Museums are places of entertainment, research, and learning. Museums preserve and tell stories and create identity. But what if one half of humanity does not have an equal say in these institutions? After all, museums are also shaped by their history, which for a long time granted men the right to write history. When Darlene Clover and Kathy Sanford from the University of Victoria, Canada began to look at adult education in museums, they made just this experience. They became interested in women’s museums, visited various women’s museums and the idea for “Feminist Critique and the Museum” was born.

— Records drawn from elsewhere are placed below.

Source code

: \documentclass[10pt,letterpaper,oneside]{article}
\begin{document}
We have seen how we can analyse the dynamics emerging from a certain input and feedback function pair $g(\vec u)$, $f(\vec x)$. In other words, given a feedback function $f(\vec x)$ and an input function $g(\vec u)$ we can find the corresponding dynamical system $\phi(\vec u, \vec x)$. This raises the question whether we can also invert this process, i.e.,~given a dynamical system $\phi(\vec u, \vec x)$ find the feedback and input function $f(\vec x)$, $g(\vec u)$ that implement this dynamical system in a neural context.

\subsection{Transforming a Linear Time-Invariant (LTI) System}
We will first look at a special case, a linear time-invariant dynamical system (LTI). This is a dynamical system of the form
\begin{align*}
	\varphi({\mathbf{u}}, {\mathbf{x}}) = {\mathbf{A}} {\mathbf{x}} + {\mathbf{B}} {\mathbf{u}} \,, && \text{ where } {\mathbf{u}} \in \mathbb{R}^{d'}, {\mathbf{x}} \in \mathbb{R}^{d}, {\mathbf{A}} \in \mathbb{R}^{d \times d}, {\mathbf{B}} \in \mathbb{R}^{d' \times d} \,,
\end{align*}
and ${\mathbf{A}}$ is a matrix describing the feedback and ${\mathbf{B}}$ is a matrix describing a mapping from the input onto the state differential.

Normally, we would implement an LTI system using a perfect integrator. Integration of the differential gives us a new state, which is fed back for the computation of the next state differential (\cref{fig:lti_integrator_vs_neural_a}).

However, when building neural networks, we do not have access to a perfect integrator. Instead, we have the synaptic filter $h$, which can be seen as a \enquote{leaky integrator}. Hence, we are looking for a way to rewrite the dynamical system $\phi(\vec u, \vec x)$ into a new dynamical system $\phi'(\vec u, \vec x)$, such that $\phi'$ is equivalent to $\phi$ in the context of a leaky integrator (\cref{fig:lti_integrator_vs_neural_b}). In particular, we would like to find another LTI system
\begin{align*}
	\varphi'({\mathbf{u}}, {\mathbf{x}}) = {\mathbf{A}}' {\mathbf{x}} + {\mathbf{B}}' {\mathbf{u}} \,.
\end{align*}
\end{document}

The new book “Feminist Critique and the Museum – Educating for a Critical Consciousness” asks how we can think about museums in a more just way in the future. The book makes the invisible visible and criticizes exhibitions, collection strategies and the presentation of objects in museums. But it also offers concrete tools to do better, to intervene and initiate change. An important book for anyone interested in and working in museums.

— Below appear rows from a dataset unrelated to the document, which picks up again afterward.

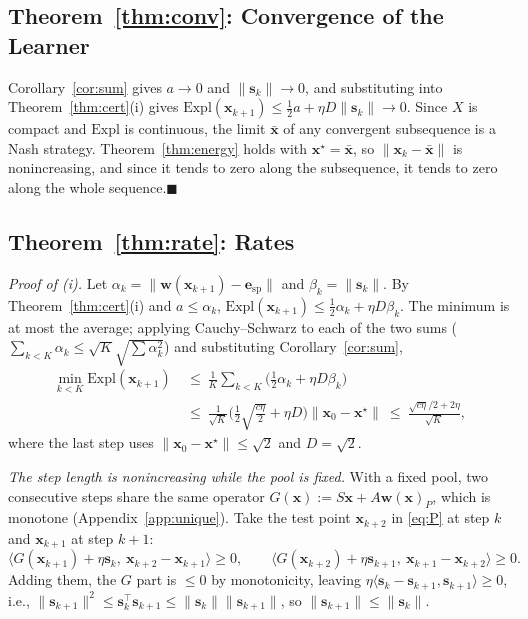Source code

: \documentclass{article} %
\theoremstyle{plain}
\theoremstyle{remark}
\newcommand{\Expl}{\mathrm{Expl}}
\newcommand{\bx}{{\bm{x}}}
\newcommand{\bw}{{\bm{w}}}
\newcommand{\be}{{\bm{e}}}
\newcommand{\xs}{\bx^{\star}}
\newcommand{\dx}{{\bm{s}}}
\newcommand{\esp}{\be_{\mathrm{sp}}}
\begin{document}
\subsection{Theorem~\ref{thm:conv}: Convergence of the Learner}
\label{app:conv}

Corollary~\ref{cor:sum} gives $a\to0$ and $\|\dx_k\|\to0$, and substituting into Theorem~\ref{thm:cert}(i) gives $\Expl(\bx_{k+1})\le\tfrac12a+\eta D\|\dx_k\|\to0$. Since $X$ is compact and $\Expl$ is continuous, the limit $\bar \bx$ of any convergent subsequence is a Nash strategy. Theorem~\ref{thm:energy} holds with $\xs=\bar \bx$, so $\|\bx_k-\bar \bx\|$ is nonincreasing, and since it tends to zero along the subsequence, it tends to zero along the whole sequence.\hfill$\blacksquare$

\subsection{Theorem~\ref{thm:rate}: Rates}
\label{app:rate}

\textit{Proof of (i).} Let $\alpha_k=\|\bw(\bx_{k+1})-\esp\|$ and $\beta_k=\|\dx_k\|$. By Theorem~\ref{thm:cert}(i) and $a\le\alpha_k$, $\Expl(\bx_{k+1})\le\tfrac12\alpha_k+\eta D\beta_k$. The minimum is at most the average; applying Cauchy--Schwarz to each of the two sums ($\sum_{k<K}\alpha_k\le\sqrt K\sqrt{\sum\alpha_k^2}$) and substituting Corollary~\ref{cor:sum},
\begin{align*}
\min_{k<K}\Expl(\bx_{k+1})\ &\le\ \frac1K\sum_{k<K}\Big(\tfrac12\alpha_k+\eta D\beta_k\Big)\\
&\le\ \frac{1}{\sqrt K}\Big(\tfrac12\sqrt{\tfrac{c\eta}{2}}+\eta D\Big)\|\bx_0-\xs\|\ \le\ \frac{\sqrt{c\eta}/2+2\eta}{\sqrt K},
\end{align*}
where the last step uses $\|\bx_0-\xs\|\le\sqrt2$ and $D=\sqrt2$.

\textit{The step length is nonincreasing while the pool is fixed.} With a fixed pool, two consecutive steps share the same operator $G(\bx):=S\bx+A\bw(\bx)_P$, which is monotone (Appendix~\ref{app:unique}). Take the test point $\bx_{k+2}$ in \eqref{eq:P} at step $k$ and $\bx_{k+1}$ at step $k+1$:
\[
\langle G(\bx_{k+1})+\eta\dx_k,\ \bx_{k+2}-\bx_{k+1}\rangle\ge0,\qquad\langle G(\bx_{k+2})+\eta\dx_{k+1},\ \bx_{k+1}-\bx_{k+2}\rangle\ge0 .
\]
Adding them, the $G$ part is $\le0$ by monotonicity, leaving $\eta\langle\dx_k-\dx_{k+1},\dx_{k+1}\rangle\ge0$, i.e., $\|\dx_{k+1}\|^2\le\dx_k^\top\dx_{k+1}\le\|\dx_k\|\|\dx_{k+1}\|$, so $\|\dx_{k+1}\|\le\|\dx_k\|$.
\end{document}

Our questions about the book are answered by Darlene Clover and Kathy Sanford, as initiators and editors of the book, Astrid Schönweger, as coordinator of IAWM (International Association of Women’s Museums) and Gaby Franger, as co-founder of the Museum Frauenkultur Regional-International in Fürth.
How did the book come about?
Astrid: There is a group of women working in universities who have been working on feminist critique in museums for some time. The research group was initiated by Canadian university professors Darlene Clover, Kathy Sanford and Nancy Taber. At the last meeting in January 2019 in Lisbon, I was privileged to participate in my role as coordinator of IAWM and to present not only the International Association of Women’s Museums but also the work of women’s museums themselves. Part of the work of this group from the beginning was to write a book on feminist critique of museums and I was invited to co-write a piece on women’s museums and IAWM, which I eventually did together with Darlene Clover.

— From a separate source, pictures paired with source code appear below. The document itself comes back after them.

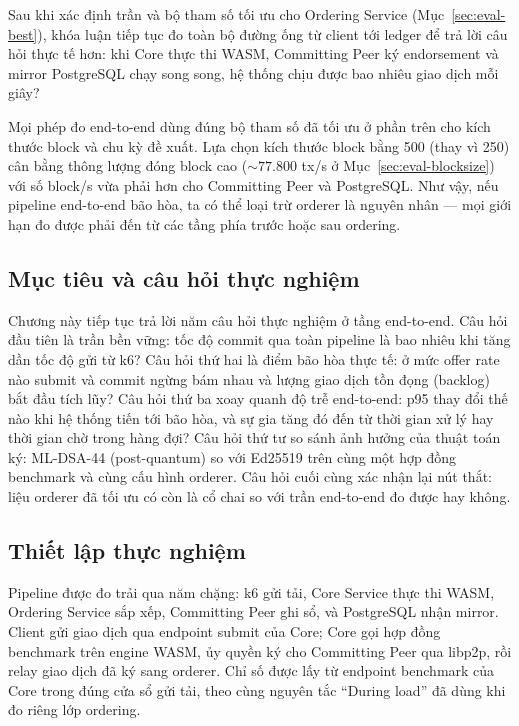 Sau khi xác định trần và bộ tham số tối ưu cho Ordering Service
(Mục~\ref{sec:eval-best}), khóa luận tiếp tục đo toàn bộ đường ống từ client tới
ledger để trả lời câu hỏi thực tế hơn: khi Core thực thi WASM, Committing Peer
ký endorsement và mirror PostgreSQL chạy song song, hệ thống chịu được bao
nhiêu giao dịch mỗi giây?

Mọi phép đo end-to-end dùng đúng bộ tham số đã tối ưu ở phần trên cho kích
thước block và chu kỳ đề xuất. Lựa chọn kích thước block bằng 500 (thay vì
250) cân bằng thông lượng đóng block cao (${\sim}77.800$ tx/s ở
Mục~\ref{sec:eval-blocksize}) với số block/s vừa phải hơn cho Committing Peer
và PostgreSQL. Như vậy, nếu pipeline end-to-end bão hòa, ta có thể loại trừ
orderer là nguyên nhân --- mọi giới hạn đo được phải đến từ các tầng phía
trước hoặc sau ordering.

\subsection{Mục tiêu và câu hỏi thực nghiệm}
\label{sec:e2e-goals}

Chương này tiếp tục trả lời năm câu hỏi thực nghiệm ở tầng end-to-end. Câu hỏi
đầu tiên là trần bền vững: tốc độ commit qua toàn pipeline là bao nhiêu khi
tăng dần tốc độ gửi từ k6? Câu hỏi thứ hai là điểm bão hòa thực tế: ở mức
offer rate nào submit và commit ngừng bám nhau và lượng giao dịch tồn đọng
(backlog) bắt đầu tích lũy? Câu hỏi thứ ba xoay quanh độ trễ end-to-end: p95
thay đổi thế nào khi hệ thống tiến tới bão hòa, và sự gia tăng đó đến từ thời
gian xử lý hay thời gian chờ trong hàng đợi? Câu hỏi thứ tư so sánh ảnh hưởng
của thuật toán ký: ML-DSA-44 (post-quantum) so với Ed25519 trên cùng một hợp
đồng benchmark và cùng cấu hình orderer. Câu hỏi cuối cùng xác nhận lại nút
thắt: liệu orderer đã tối ưu có còn là cổ chai so với trần end-to-end đo được
hay không.

\subsection{Thiết lập thực nghiệm}
\label{sec:e2e-setup}

Pipeline được đo trải qua năm chặng: k6 gửi tải, Core Service thực thi WASM,
Ordering Service sắp xếp, Committing Peer ghi sổ, và PostgreSQL nhận mirror.
Client gửi giao dịch qua endpoint submit của Core; Core gọi hợp đồng benchmark
trên engine WASM, ủy quyền ký cho Committing Peer qua libp2p, rồi relay giao
dịch đã ký sang orderer. Chỉ số được lấy từ endpoint benchmark của Core trong
đúng cửa sổ gửi tải, theo cùng nguyên tắc ``During load'' đã dùng khi đo riêng
lớp ordering.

Darlene and Kathy: The idea for the book began to materialise from studies into mainstream museums. We were interested in the beginning in the adult education practices of these institutions, including their exhibits, displays and major exhibitions as public educators. As our study progressed, we began to realise how these highly visible public representational structures that lent such significance and value to their subject, were in fact silencing, misrepresenting and/or stereotyping women, and often, particular types of women that conformed to ideal ‘feminine’ norms. Displays and exhibitions were playing an active part in the shaping and perpetuating oppression and other forms of gender injustice. In 2015 we designed what we call the Feminist Museum Hack and in 2016 we brought together in Victoria, British Columbia, a group of 25 women’s museum educators, curators and researchers from Canada, Europe and the United States to discuss the problematic gendered nature of museums, engage in the Hack at our local museum and design the idea of this book. We continued this discussion at a conference in Portugal in 2018. Most of the authors in the book are from these two events, although we also sent out a Call for Chapters to include new and other voices. We had also met Astrid Schönweger and through her Gaby Franger, and we wanted to show another side of museums — specifically women’s museums — in the book as spaces of feminist critique and memory.
Who is it for?
Darlene and Kathy: The book is for graduate students, feminist adult education researchers and cultural and museum theorists. But it is also written for museum adult educators, and curators and even, national or international agencies interested in making museums more socially relevant and responsible. The book is grounded in feminist theory and feminist adult education practices and principles. Both of these are accessible because they aim to make change. The book provides for all audiences interesting ways of looking at and thinking about museums.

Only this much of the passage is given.